Saved entries
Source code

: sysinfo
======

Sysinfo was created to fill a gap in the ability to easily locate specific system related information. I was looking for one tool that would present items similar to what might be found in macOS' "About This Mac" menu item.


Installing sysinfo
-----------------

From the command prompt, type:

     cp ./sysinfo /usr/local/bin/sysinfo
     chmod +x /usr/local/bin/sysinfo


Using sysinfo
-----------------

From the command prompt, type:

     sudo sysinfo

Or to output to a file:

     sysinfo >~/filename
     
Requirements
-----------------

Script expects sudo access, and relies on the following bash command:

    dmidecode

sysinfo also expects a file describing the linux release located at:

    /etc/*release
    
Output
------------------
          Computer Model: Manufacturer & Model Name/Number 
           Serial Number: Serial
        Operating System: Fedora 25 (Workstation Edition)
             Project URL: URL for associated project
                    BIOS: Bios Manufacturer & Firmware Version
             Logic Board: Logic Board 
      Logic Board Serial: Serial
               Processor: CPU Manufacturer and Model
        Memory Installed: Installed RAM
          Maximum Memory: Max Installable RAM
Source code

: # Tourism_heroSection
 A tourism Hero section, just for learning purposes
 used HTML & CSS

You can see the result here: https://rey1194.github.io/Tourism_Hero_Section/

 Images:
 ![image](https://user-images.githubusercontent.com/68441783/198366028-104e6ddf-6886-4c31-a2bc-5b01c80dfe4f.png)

To do
Above are some records. Print them all exactly.

Completed exercise
Source code

: sysinfo
======

Sysinfo was created to fill a gap in the ability to easily locate specific system related information. I was looking for one tool that would present items similar to what might be found in macOS' "About This Mac" menu item.


Installing sysinfo
-----------------

From the command prompt, type:

     cp ./sysinfo /usr/local/bin/sysinfo
     chmod +x /usr/local/bin/sysinfo


Using sysinfo
-----------------

From the command prompt, type:

     sudo sysinfo

Or to output to a file:

     sysinfo >~/filename
     
Requirements
-----------------

Script expects sudo access, and relies on the following bash command:

    dmidecode

sysinfo also expects a file describing the linux release located at:

    /etc/*release
    
Output
------------------
          Computer Model: Manufacturer & Model Name/Number 
           Serial Number: Serial
        Operating System: Fedora 25 (Workstation Edition)
             Project URL: URL for associated project
                    BIOS: Bios Manufacturer & Firmware Version
             Logic Board: Logic Board 
      Logic Board Serial: Serial
               Processor: CPU Manufacturer and Model
        Memory Installed: Installed RAM
          Maximum Memory: Max Installable RAM
Source code

: # Tourism_heroSection
 A tourism Hero section, just for learning purposes
 used HTML & CSS

You can see the result here: https://rey1194.github.io/Tourism_Hero_Section/

 Images:
 ![image](https://user-images.githubusercontent.com/68441783/198366028-104e6ddf-6886-4c31-a2bc-5b01c80dfe4f.png)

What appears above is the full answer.